»»
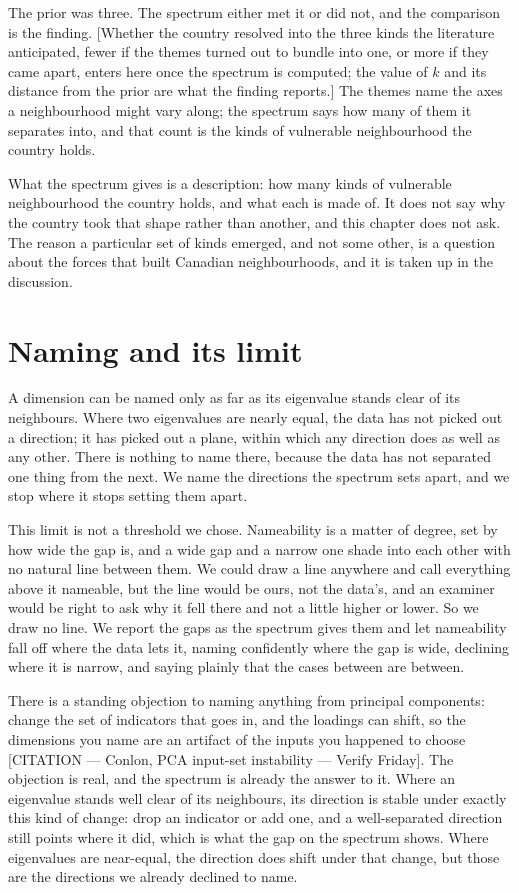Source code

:The prior was three. The spectrum either met it or did not, and the comparison is the finding. [Whether the country resolved into the three kinds the literature anticipated, fewer if the themes turned out to bundle into one, or more if they came apart, enters here once the spectrum is computed; the value of $k$ and its distance from the prior are what the finding reports.] The themes name the axes a neighbourhood might vary along; the spectrum says how many of them it separates into, and that count is the kinds of vulnerable neighbourhood the country holds.

What the spectrum gives is a description: how many kinds of vulnerable neighbourhood the country holds, and what each is made of. It does not say why the country took that shape rather than another, and this chapter does not ask. The reason a particular set of kinds emerged, and not some other, is a question about the forces that built Canadian neighbourhoods, and it is taken up in the discussion. 

\section{Naming and its limit}

A dimension can be named only as far as its eigenvalue stands clear of its neighbours. Where two eigenvalues are nearly equal, the data has not picked out a direction; it has picked out a plane, within which any direction does as well as any other. There is nothing to name there, because the data has not separated one thing from the next. We name the directions the spectrum sets apart, and we stop where it stops setting them apart.

This limit is not a threshold we chose. Nameability is a matter of degree, set by how wide the gap is, and a wide gap and a narrow one shade into each other with no natural line between them. We could draw a line anywhere and call everything above it nameable, but the line would be ours, not the data's, and an examiner would be right to ask why it fell there and not a little higher or lower. So we draw no line. We report the gaps as the spectrum gives them and let nameability fall off where the data lets it, naming confidently where the gap is wide, declining where it is narrow, and saying plainly that the cases between are between.

There is a standing objection to naming anything from principal components: change the set of indicators that goes in, and the loadings can shift, so the dimensions you name are an artifact of the inputs you happened to choose [CITATION — Conlon, PCA input-set instability — Verify Friday]. The objection is real, and the spectrum is already the answer to it. Where an eigenvalue stands well clear of its neighbours, its direction is stable under exactly this kind of change: drop an indicator or add one, and a well-separated direction still points where it did, which is what the gap on the spectrum shows. Where eigenvalues are near-equal, the direction does shift under that change, but those are the directions we already declined to name.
««
ASSIGNMENT
Every entry above needs to be retyped exactly; drop the pictures.

TASK RESULT
Source code

:The prior was three. The spectrum either met it or did not, and the comparison is the finding. [Whether the country resolved into the three kinds the literature anticipated, fewer if the themes turned out to bundle into one, or more if they came apart, enters here once the spectrum is computed; the value of $k$ and its distance from the prior are what the finding reports.] The themes name the axes a neighbourhood might vary along; the spectrum says how many of them it separates into, and that count is the kinds of vulnerable neighbourhood the country holds.

What the spectrum gives is a description: how many kinds of vulnerable neighbourhood the country holds, and what each is made of. It does not say why the country took that shape rather than another, and this chapter does not ask. The reason a particular set of kinds emerged, and not some other, is a question about the forces that built Canadian neighbourhoods, and it is taken up in the discussion. 

\section{Naming and its limit}

A dimension can be named only as far as its eigenvalue stands clear of its neighbours. Where two eigenvalues are nearly equal, the data has not picked out a direction; it has picked out a plane, within which any direction does as well as any other. There is nothing to name there, because the data has not separated one thing from the next. We name the directions the spectrum sets apart, and we stop where it stops setting them apart.

This limit is not a threshold we chose. Nameability is a matter of degree, set by how wide the gap is, and a wide gap and a narrow one shade into each other with no natural line between them. We could draw a line anywhere and call everything above it nameable, but the line would be ours, not the data's, and an examiner would be right to ask why it fell there and not a little higher or lower. So we draw no line. We report the gaps as the spectrum gives them and let nameability fall off where the data lets it, naming confidently where the gap is wide, declining where it is narrow, and saying plainly that the cases between are between.

There is a standing objection to naming anything from principal components: change the set of indicators that goes in, and the loadings can shift, so the dimensions you name are an artifact of the inputs you happened to choose [CITATION — Conlon, PCA input-set instability — Verify Friday]. The objection is real, and the spectrum is already the answer to it. Where an eigenvalue stands well clear of its neighbours, its direction is stable under exactly this kind of change: drop an indicator or add one, and a well-separated direction still points where it did, which is what the gap on the spectrum shows. Where eigenvalues are near-equal, the direction does shift under that change, but those are the directions we already declined to name.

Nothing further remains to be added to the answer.